The tumult in Ukraine has set up a diplomatic tug-of-war between the West, which has expressed support for the demonstrators, and Moscow, which has questioned the legitimacy of the interim government, saying it will find it difficult to work with “Kalashnikov-toting people in black masks.”

Ottawa has a long-standing and special relationship with Ukraine, dating back to 1991 when Canada became the first Western nation to recognize its independence. This country is also home to more than 1.2 million Canadians who claim Ukrainian heritage, the largest number outside the boundaries of the former Soviet Union.

Just as Ottawa is throwing itself more squarely into the global conversation about Ukraine’s murky future, Russia’s ambassador to Canada on Tuesday implied Western nations are meddling in Ukrainian affairs.

“Our foremost goal is not to play any kind of geopolitical games, but to help our brotherly Ukrainian people get through this rough patch … without, of course, interfering into their domestic affairs like some other countries unfortunately afford themselves to do,” Georgiy Mamedov told reporters hours before Mr. Harper’s announcement, adding Russia has no plans for military intervention in Ukraine.

He went on to warn that countries involving themselves in Ukraine’s political transition should remember the saying, “If you break it, you own it,” suggesting they should be prepared to assist Kiev over the long term.

Mr. Mamedov also said Russia is optimistic Ukraine will restore order and become integrated into the European economy, while still maintaining close ties with Russia.

British Foreign Secretary William Hague urged Ukraine’s new leaders to form an inclusive government that can encourage political consensus and work with both the West and with Russia. “In the U.S. and U.K., we don’t see this in a zero-sum strategic sense. It is very important for Ukraine to be able to work closely with European nations, the European Union on economic co-operation, but also to be able to co-operate with Russia on many issues.”

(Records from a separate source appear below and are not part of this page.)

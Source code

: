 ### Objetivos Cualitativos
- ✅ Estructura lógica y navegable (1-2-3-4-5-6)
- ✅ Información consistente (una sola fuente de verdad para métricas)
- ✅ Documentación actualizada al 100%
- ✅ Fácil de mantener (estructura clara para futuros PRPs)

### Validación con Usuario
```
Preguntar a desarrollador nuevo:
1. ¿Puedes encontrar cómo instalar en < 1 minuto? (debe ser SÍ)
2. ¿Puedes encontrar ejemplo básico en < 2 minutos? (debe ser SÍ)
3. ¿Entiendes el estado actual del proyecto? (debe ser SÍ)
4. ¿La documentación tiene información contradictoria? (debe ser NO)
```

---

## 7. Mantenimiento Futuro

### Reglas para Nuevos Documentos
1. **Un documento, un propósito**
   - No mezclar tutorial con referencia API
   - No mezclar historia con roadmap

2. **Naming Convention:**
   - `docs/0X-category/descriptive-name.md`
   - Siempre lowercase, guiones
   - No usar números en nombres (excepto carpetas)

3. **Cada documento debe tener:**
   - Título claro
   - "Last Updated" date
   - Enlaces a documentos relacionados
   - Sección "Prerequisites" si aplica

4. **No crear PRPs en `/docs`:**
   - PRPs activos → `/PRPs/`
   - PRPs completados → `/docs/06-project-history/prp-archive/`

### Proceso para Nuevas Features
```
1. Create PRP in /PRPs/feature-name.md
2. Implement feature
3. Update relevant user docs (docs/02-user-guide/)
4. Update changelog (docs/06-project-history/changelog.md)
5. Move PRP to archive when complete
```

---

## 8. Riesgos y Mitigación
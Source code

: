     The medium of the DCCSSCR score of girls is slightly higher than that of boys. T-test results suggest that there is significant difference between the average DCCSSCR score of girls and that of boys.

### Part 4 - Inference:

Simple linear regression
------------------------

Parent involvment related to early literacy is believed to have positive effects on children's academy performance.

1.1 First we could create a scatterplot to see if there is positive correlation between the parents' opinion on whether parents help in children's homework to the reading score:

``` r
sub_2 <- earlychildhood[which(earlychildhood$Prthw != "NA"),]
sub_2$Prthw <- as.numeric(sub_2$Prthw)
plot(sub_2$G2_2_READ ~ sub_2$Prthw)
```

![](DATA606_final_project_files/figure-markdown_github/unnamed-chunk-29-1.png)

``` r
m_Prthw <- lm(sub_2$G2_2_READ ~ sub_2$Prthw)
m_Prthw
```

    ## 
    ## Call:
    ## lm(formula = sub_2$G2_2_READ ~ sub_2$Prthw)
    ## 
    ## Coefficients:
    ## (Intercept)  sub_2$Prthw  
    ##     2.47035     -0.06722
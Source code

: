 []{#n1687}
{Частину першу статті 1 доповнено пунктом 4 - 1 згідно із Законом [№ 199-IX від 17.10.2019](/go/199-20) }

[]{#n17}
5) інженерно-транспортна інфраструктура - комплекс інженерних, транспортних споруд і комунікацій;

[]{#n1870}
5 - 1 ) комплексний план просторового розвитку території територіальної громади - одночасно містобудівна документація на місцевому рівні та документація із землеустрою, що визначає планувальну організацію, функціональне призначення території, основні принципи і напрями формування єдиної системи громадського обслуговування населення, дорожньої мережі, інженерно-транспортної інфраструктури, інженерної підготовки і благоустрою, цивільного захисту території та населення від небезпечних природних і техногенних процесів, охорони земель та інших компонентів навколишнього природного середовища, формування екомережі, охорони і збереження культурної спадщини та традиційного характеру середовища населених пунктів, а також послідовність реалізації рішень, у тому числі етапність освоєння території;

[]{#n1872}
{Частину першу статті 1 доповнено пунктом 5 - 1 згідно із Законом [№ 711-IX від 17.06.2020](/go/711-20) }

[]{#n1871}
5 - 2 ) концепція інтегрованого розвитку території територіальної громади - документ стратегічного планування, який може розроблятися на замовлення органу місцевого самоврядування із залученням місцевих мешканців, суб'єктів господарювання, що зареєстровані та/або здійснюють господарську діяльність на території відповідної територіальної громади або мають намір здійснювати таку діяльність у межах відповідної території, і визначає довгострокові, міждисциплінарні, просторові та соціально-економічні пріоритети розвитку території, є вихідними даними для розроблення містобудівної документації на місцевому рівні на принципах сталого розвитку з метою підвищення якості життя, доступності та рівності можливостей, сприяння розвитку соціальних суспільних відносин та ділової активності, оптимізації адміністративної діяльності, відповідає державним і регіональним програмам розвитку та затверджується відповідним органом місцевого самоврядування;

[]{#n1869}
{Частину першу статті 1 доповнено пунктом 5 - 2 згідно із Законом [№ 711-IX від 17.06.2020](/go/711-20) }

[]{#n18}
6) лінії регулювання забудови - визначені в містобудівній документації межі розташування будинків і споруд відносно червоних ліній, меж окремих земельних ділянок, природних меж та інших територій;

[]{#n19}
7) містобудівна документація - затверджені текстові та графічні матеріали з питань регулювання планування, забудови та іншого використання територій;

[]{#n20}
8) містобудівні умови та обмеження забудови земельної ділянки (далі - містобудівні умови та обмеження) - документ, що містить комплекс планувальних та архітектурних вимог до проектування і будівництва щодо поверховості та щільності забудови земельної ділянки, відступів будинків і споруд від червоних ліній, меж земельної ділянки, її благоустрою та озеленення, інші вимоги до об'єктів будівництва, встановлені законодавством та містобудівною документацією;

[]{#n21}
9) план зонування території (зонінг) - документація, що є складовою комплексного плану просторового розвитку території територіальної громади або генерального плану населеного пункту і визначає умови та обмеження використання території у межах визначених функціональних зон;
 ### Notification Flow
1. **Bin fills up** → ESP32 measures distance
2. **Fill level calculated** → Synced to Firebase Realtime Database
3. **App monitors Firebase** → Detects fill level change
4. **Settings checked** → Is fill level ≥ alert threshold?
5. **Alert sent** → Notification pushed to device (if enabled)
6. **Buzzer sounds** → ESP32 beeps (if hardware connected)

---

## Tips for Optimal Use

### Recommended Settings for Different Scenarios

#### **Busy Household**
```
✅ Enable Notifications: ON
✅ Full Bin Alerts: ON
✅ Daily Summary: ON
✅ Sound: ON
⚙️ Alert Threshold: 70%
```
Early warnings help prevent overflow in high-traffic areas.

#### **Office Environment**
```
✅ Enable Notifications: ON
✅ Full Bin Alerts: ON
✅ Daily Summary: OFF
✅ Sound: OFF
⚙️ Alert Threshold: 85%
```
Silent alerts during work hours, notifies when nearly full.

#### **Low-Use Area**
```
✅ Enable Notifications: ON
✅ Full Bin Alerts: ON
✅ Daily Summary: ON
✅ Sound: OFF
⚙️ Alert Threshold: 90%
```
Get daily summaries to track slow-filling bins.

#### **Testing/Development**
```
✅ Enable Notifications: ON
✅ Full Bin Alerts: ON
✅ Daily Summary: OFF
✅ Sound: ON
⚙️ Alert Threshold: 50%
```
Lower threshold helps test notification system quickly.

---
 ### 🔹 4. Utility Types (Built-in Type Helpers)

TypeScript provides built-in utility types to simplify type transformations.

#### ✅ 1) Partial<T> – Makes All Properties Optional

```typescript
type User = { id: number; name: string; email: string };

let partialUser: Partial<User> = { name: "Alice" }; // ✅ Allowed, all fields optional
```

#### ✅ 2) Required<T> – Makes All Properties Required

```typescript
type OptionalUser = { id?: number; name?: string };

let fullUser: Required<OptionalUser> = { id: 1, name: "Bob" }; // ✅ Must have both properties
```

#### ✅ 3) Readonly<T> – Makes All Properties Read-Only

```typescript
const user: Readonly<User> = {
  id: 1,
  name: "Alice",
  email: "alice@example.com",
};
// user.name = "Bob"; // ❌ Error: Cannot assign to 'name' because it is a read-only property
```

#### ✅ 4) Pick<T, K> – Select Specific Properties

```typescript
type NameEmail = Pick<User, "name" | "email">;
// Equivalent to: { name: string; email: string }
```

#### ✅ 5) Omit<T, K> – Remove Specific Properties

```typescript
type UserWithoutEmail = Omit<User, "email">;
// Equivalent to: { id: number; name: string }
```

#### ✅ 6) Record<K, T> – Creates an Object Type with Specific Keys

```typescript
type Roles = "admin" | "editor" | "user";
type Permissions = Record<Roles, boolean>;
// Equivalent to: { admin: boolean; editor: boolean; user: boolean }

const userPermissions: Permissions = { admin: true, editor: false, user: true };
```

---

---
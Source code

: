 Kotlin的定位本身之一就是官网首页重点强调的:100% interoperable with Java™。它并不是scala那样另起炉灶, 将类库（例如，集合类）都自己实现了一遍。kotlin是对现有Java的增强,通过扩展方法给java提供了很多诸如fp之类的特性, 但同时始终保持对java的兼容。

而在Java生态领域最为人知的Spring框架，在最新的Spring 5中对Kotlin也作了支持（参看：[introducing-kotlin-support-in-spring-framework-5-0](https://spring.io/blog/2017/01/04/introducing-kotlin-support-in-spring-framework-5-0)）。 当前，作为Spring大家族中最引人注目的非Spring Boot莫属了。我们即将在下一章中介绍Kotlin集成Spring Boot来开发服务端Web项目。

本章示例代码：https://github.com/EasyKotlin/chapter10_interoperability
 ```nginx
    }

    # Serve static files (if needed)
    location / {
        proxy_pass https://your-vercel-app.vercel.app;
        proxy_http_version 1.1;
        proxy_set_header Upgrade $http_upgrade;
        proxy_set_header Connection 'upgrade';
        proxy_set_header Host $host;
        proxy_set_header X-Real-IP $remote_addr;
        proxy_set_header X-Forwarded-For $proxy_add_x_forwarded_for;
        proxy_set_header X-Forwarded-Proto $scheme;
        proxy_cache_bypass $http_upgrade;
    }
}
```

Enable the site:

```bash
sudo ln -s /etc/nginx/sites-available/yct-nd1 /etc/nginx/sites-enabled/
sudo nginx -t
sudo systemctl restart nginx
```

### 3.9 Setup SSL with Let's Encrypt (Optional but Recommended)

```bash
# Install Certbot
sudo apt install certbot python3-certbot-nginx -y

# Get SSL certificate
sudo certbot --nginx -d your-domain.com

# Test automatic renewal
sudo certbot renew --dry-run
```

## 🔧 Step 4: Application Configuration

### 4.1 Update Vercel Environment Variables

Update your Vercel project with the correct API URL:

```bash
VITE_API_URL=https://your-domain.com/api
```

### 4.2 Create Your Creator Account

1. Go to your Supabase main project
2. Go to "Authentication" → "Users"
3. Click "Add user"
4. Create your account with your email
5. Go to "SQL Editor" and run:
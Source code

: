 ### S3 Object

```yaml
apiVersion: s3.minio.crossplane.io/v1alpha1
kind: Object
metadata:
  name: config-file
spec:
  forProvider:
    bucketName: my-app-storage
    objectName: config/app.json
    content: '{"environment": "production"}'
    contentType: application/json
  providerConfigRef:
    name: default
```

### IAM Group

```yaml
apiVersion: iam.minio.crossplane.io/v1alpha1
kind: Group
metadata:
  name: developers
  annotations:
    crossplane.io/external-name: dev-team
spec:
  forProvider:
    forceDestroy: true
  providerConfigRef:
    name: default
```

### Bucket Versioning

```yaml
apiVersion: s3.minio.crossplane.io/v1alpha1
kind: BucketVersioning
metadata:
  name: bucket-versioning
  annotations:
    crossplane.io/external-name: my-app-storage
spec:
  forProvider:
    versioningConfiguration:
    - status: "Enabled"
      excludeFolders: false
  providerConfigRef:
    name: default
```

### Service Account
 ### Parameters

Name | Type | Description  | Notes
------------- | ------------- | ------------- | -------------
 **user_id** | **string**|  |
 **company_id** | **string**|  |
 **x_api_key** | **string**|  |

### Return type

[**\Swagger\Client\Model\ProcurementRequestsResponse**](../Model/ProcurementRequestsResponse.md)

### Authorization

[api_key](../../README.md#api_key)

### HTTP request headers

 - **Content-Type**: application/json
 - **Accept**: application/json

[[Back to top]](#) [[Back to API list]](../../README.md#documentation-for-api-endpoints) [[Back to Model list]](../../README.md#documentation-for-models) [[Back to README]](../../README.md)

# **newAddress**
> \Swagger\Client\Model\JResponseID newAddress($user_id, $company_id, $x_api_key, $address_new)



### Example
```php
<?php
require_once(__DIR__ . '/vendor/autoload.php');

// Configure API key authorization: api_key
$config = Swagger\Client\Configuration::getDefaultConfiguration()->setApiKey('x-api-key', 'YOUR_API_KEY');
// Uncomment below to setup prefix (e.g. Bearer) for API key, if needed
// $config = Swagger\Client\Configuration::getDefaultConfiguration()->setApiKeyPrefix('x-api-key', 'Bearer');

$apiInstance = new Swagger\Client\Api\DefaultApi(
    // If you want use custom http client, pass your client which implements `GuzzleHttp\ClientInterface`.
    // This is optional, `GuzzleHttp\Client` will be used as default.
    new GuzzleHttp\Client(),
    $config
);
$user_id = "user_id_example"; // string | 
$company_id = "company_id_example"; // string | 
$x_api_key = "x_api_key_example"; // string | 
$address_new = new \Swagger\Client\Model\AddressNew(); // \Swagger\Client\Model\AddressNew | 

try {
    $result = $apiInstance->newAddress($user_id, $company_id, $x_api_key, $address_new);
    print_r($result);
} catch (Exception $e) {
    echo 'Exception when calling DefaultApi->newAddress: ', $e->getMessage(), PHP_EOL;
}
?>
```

Ukraine was at least twice on Mr. Harper’s agenda Tuesday. He met with Ukrainian-Canadian leaders and Conservative caucus members about the developing situation in Ukraine, now that Mr. Yanukovych – a Moscow ally – has been ousted as president. And he spoke with British Prime Minister David Cameron about how “the people of Ukraine must seize this opportunity to shape their own future,” according to a PMO statement.

The prime ministers also agreed “every possible option” should be explored to support the recession-hit nation, including a potential role for the International Monetary Fund, which in 2010 approved a $15-billion loan to Ukraine. The crisis there erupted in the fall, after Mr. Yanukovych shunned deeper association with the European Union in favour of closer ties with Russia.

The Canadian delegation will include the head of the Ukrainian Canadian Congress and Conservative caucus members, including MPs James Bezan and Ted Opitz, and Senator Raynell Andreychuk, who headed Canada’s 2012 election observation mission in Ukraine.